In its promotional material, the Virginia Manufacturers Association points to cost projections from both the State Corporation Commission and the utility itself:
According to an SCC order last year, Dominion Energy’s residential customers may pay 46% more for electricity by 2035. Dominion Resources own 2020 Integrated Resource Plan projects that between 2022-2036 their compounded retail rate will increase anywhere from 21.21% – 46.61%5. This does not include the Grid Transformation & Security Act, Coal Ash, Undergrounding, RGGI, PIPP or other riders/costs the legislature has passed in the last few years that will compound cost increases.
The SCC has also stated in a recent order that the Coastal Virginia Offshore Wind project alone would cost 78 cents (per) kWh or 26 times the cost of purchasing energy from the market. In a recent SCC settlement, this project was approved to substantially exceed its original cost estimate.
It addressed the issue of cost shifting by arguing that will still happen if the factories in question close or leave, causing far more economic hardship than just higher home electric bills. Again, that is perfectly true.
Should the bill pass as written, it would not cover all companies that can make the argument they are especially vulnerable to higher energy costs. The exemptions are limited to 200 megawatts in aggregated demand for Dominion’s territory, and 40 megawatts of aggregated demand among industrial customers of the Appalachian Power Company in Western Virginia. Which companies make the cut will be fought out in front of the SCC. It could end up being a short list of very big companies.
A story on the bill in the Richmond Times-Dispatch translated Dominion’s 200 megawatt ceiling as equivalent to 180,000 residential accounts.
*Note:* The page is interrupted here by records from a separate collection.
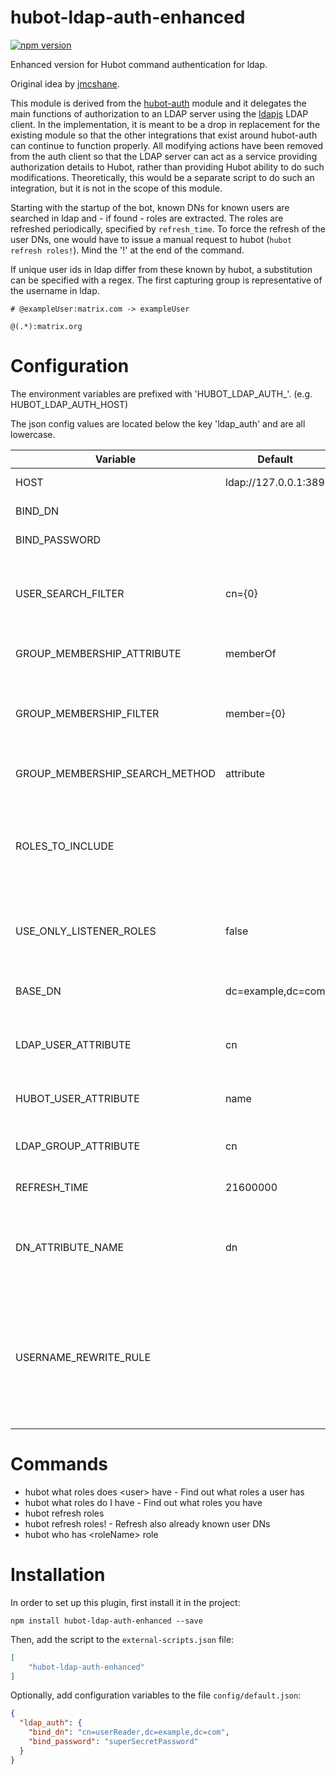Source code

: # hubot-ldap-auth-enhanced

[![npm version](https://badge.fury.io/js/hubot-ldap-auth-enhanced.svg)](https://badge.fury.io/js/hubot-ldap-auth-enhanced)

Enhanced version for Hubot command authentication for ldap.

Original idea by [jmcshane](https://github.com/jmcshane).

This module is derived from the [hubot-auth](https://github.com/hubot-scripts/hubot-auth) module and it delegates the 
main functions of authorization to an LDAP server using the [ldapjs](http://ldapjs.org/client.html) LDAP client.  In 
the implementation, it is meant to be a drop in replacement for the existing module so that the other integrations that 
exist around hubot-auth can continue to function properly.  All modifying actions have been removed from the auth client 
so that the LDAP server can act as a service providing authorization details to Hubot, rather than providing Hubot 
ability to do such modifications. Theoretically, this would be a separate script to do such an integration, but it is 
not in the scope of this module.

Starting with the startup of the bot, known DNs for known users are searched in ldap and - if found - roles are 
extracted. The roles are refreshed periodically, specified by ```refresh_time```. To force the refresh of the user DNs, 
one would have to issue a manual request to hubot (```hubot refresh roles!```). Mind the '!' at the end of the command.

If unique user ids in ldap differ from these known by hubot, a substitution can be specified with a regex. The first 
capturing group is representative of the username in ldap.
```
# @exampleUser:matrix.com -> exampleUser

@(.*):matrix.org
```

# Configuration
The environment variables are prefixed with 'HUBOT_LDAP_AUTH_'. (e.g. HUBOT_LDAP_AUTH_HOST)

The json config values are located below the key 'ldap_auth' and are all lowercase.

Variable | Default | Description
--- | --- | ---
HOST | ldap://127.0.0.1:389  | the address of the LDAP server
BIND_DN |  | the bind DN to authenticate with
BIND_PASSWORD |   | the bind password to authenticate with
USER_SEARCH_FILTER | cn={0} | the ldap filter search for a specific user - e.g. 'cn={0}' where '{0}' will be replaced by the hubot user attribute
GROUP_MEMBERSHIP_ATTRIBUTE | memberOf | the member attribute within the user object
GROUP_MEMBERSHIP_FILTER | member={0} | the membership filter to find groups based on user DN - e.g. 'member={0}' where '{0}' will be replaced by user DN
GROUP_MEMBERSHIP_SEARCH_METHOD | attribute | (filter / attribute) how to find groups belong to users
ROLES_TO_INCLUDE |   | comma separated group names that will be used as roles, all the rest of the groups will be filtered out. Json datatype needs to be array.
USE_ONLY_LISTENER_ROLES | false | if true, groups will only be filtered by all listener options and ROLES_TO_INCLUDE will be ignored
BASE_DN | dc=example,dc=com | search DN to start finding users and groups within the ldap directory
LDAP_USER_ATTRIBUTE | cn | the ldap attribute to match hubot users within the ldap directory
HUBOT_USER_ATTRIBUTE | name | the hubot user attribute to search for a user within the ldap directory
LDAP_GROUP_ATTRIBUTE | cn | the ldap attribute of a group that will be used as role name
REFRESH_TIME | 21600000 | time in millisecods to refresh the roles and users
DN_ATTRIBUTE_NAME | dn | the dn attribute name, used for queries by DN. In ActiveDirectory should be distinguishedName
USERNAME_REWRITE_RULE |   | regex for rewriting the hubot username to the one used in ldap - e.g. '@(.+):matrix.org' where the first capturing group will be used as username. No subsitution if omitted


# Commands

* hubot what roles does \<user\> have - Find out what roles a user has
* hubot what roles do I have - Find out what roles you have
* hubot refresh roles
* hubot refresh roles! - Refresh also already known user DNs
* hubot who has \<roleName\> role

# Installation

In order to set up this plugin, first install it in the project:

```
npm install hubot-ldap-auth-enhanced --save
```

Then, add the script to the `external-scripts.json` file:

```json
[
    "hubot-ldap-auth-enhanced"
]
```

Optionally, add configuration variables to the file ```config/default.json```:
```json
{
  "ldap_auth": {
    "bind_dn": "cn=userReader,dc=example,dc=com",
    "bind_password": "superSecretPassword"
  }
}
```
Think of every home in the City of Richmond, for example. The PIPP customers exempted from paying for the turbines might equate to another major city. Perhaps before the session ends somebody will get the SCC staff to produce some real numbers on the impact on the rest of us.
In testimony on Ware’s bill, a Dominion vice president said the company endorsed it, and a lobbyist for Appalachian said that firm had no position, but with a couple more tweaks might add its support. While APCO does have some major green energy project costs coming, which its big customers might want to avoid, it has nothing comparable to Dominion’s wind and solar ambitions.
In the giant political trading marketplace that Virginia energy policy has become, both Dominion and Appalachian have goals they want to accomplish this session. Dominion’s new rewrite of its regulatory process, discussed here last week, is now formally introduced as House Bill 1770. Appalachian has filed an even more dramatic revision to the rules, a breathtaking escape from SCC oversight. See House Bill 1777 and Senate Bill 1075.
Even Governor Glenn Youngkin (R), reported as taking no position on the Dominion regulatory scramble, has something he badly wants that may need utility support to pass. His ambitions with regard to small modular nuclear reactors are fleshed out in House Bill 2333. The bill is clearly drafted to favor Dominion as the entity that would develop such a multi-billion dollar project over the coming decade.
So we have something brewing that’s good for manufacturers, other bills likely to enrich Dominion and Appalachian stockholders, and a high profile project that a governor clearly desires. The absence from this game of average ratepayers or someone fighting for them, be they homeowners or small businesses, is obvious. The inviolable rule of legislative politics is, if you are not at the table, you are on the menu.